Data excerpts:
----
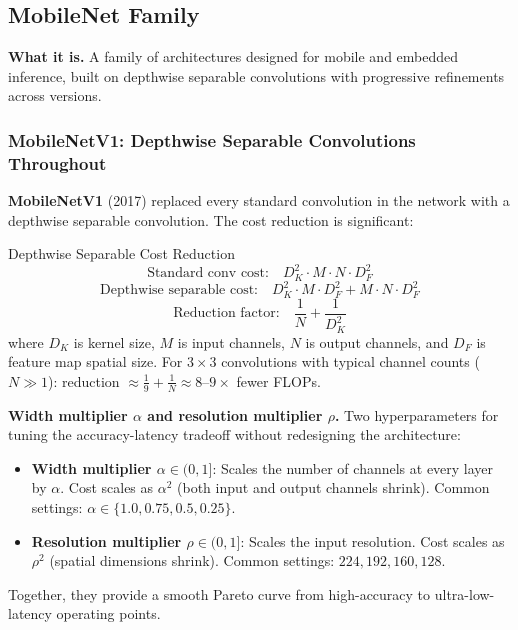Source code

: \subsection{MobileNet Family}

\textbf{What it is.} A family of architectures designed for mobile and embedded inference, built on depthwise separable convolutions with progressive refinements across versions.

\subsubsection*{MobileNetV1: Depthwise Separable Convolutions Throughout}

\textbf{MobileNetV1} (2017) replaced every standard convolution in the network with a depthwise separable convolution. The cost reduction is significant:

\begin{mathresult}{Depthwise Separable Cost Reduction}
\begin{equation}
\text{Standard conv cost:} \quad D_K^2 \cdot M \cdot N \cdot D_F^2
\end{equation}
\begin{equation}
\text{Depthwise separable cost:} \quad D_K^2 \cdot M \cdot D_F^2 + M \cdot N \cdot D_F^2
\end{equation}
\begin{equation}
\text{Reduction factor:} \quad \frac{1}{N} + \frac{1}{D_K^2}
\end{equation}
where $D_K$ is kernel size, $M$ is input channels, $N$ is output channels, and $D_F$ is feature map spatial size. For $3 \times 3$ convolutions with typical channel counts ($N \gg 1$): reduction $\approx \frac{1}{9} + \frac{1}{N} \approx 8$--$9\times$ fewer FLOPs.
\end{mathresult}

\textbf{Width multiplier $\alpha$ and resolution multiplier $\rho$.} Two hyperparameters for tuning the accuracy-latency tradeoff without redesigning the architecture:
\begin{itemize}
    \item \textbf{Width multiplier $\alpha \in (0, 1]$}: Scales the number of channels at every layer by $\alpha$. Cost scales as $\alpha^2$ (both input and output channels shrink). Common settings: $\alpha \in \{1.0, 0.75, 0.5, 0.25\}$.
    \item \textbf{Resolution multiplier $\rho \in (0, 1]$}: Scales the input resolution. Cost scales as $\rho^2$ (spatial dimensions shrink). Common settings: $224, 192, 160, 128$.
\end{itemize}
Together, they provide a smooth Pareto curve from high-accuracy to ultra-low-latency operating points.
----
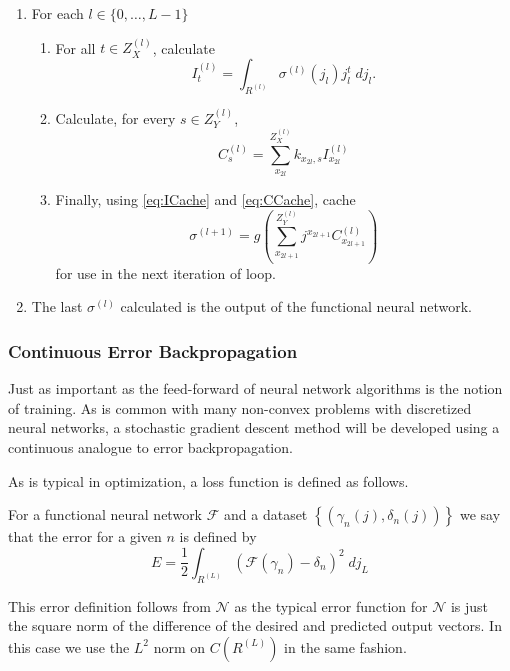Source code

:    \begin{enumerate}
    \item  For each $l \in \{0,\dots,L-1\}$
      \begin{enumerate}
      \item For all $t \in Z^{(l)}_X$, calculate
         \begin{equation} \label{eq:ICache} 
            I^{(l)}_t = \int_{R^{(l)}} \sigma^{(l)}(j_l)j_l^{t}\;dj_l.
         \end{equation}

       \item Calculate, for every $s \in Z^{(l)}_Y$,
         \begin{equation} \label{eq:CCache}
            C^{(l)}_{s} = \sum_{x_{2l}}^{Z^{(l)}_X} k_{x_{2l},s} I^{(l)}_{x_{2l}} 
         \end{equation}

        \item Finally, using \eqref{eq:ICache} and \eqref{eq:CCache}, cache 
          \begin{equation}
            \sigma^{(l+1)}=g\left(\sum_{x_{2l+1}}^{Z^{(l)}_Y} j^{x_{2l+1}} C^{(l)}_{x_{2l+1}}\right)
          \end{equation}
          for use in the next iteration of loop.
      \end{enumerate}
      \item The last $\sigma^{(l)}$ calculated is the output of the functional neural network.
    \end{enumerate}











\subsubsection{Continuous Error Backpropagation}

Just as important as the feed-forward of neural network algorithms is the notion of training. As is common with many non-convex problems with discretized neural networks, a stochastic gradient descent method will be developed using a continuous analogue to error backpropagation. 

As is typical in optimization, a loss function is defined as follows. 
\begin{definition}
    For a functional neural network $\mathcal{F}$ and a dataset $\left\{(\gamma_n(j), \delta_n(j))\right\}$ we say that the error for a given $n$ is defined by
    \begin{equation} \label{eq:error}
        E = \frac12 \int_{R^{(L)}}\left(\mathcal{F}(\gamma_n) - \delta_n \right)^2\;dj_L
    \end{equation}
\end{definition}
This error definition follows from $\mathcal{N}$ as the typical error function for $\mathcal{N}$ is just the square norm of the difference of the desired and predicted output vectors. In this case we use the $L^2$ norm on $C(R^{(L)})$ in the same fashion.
----
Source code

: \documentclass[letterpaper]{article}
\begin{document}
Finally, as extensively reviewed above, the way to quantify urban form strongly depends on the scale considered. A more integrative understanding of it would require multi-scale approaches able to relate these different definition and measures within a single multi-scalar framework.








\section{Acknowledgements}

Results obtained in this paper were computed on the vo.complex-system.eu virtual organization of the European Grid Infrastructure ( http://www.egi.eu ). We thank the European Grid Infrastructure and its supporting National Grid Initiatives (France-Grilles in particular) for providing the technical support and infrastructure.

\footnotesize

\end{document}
----
Task details | Lines that include the word "Finally" are to be extracted from the data above.

Task answer |
        \item Finally, using \eqref{eq:ICache} and \eqref{eq:CCache}, cache 
Finally, as extensively reviewed above, the way to quantify urban form strongly depends on the scale considered. A more integrative understanding of it would require multi-scale approaches able to relate these different definition and measures within a single multi-scalar framework.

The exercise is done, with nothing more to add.